**Work to complete**
Lines with "Forge" in the entries below: count them and reply with the number alone.

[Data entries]
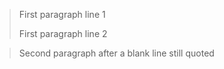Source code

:> First paragraph line 1
>
> First paragraph line 2

> Second paragraph after a blank line
> still quoted
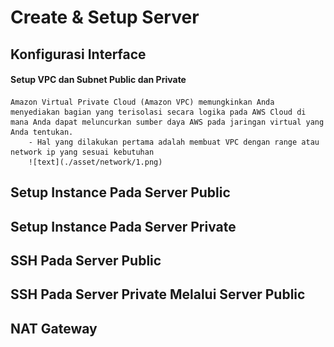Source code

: # Create & Setup Server

## Konfigurasi Interface

#### Setup VPC dan Subnet Public dan Private
    Amazon Virtual Private Cloud (Amazon VPC) memungkinkan Anda menyediakan bagian yang terisolasi secara logika pada AWS Cloud di mana Anda dapat meluncurkan sumber daya AWS pada jaringan virtual yang Anda tentukan.
        - Hal yang dilakukan pertama adalah membuat VPC dengan range atau network ip yang sesuai kebutuhan
        ![text](./asset/network/1.png)

## Setup Instance Pada Server Public

## Setup Instance Pada Server Private

## SSH Pada Server Public

## SSH Pada Server Private Melalui Server Public

## NAT Gateway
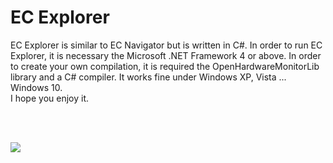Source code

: #	EC Explorer
<p>
        EC Explorer is similar to EC Navigator but is written in  C#.  In order
to run EC Explorer, it is necessary the Microsoft .NET Framework 4 or above. In 
order to create your own compilation, it is required the OpenHardwareMonitorLib 
library and a C# compiler. It works fine under Windows XP, Vista ... Windows 10. 
	<br>
        I hope you enjoy it.
</p>
<br><br>
<p><img src="ECNavigator.jpg"></p>
<br><br>
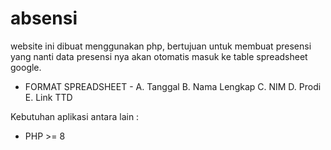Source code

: # absensi

website ini dibuat menggunakan php, bertujuan untuk membuat presensi yang nanti data presensi nya akan otomatis masuk ke table spreadsheet google.

- FORMAT SPREADSHEET -
A. Tanggal
B. Nama Lengkap
C. NIM
D. Prodi
E. Link TTD 

Kebutuhan aplikasi antara lain :
- PHP >= 8 
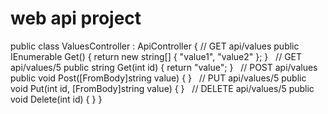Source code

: # web api project

public class ValuesController : ApiController { // GET api/values public IEnumerable<string> Get() { return new string[] { "value1", "value2" }; }   // GET api/values/5 public string Get(int id) { return "value"; }   // POST api/values public void Post([FromBody]string value) { }   // PUT api/values/5 public void Put(int id, [FromBody]string value) { }   // DELETE api/values/5 public void Delete(int id) { } }
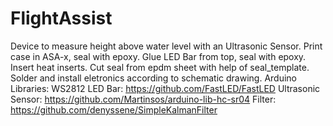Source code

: # FlightAssist
Device to measure height above water level with an Ultrasonic Sensor.
Print case in ASA-x, seal with epoxy. Glue LED Bar from top, seal with epoxy.
Insert heat inserts. Cut seal from epdm sheet with help of seal_template.
Solder and install eletronics according to schematic drawing.
Arduino Libraries: 
WS2812 LED Bar: https://github.com/FastLED/FastLED
Ultrasonic Sensor: https://github.com/Martinsos/arduino-lib-hc-sr04
Filter: https://github.com/denyssene/SimpleKalmanFilter
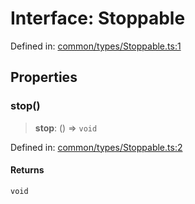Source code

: # Interface: Stoppable

Defined in: [common/types/Stoppable.ts:1](https://github.com/Forge-Game-Engine/Forge/blob/04af294b0d108e7e60d1ae9f40eaa3ca76ca176a/src/common/types/Stoppable.ts#L1)

## Properties

### stop()

> **stop**: () => `void`

Defined in: [common/types/Stoppable.ts:2](https://github.com/Forge-Game-Engine/Forge/blob/04af294b0d108e7e60d1ae9f40eaa3ca76ca176a/src/common/types/Stoppable.ts#L2)

#### Returns

`void`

**Answer area**
2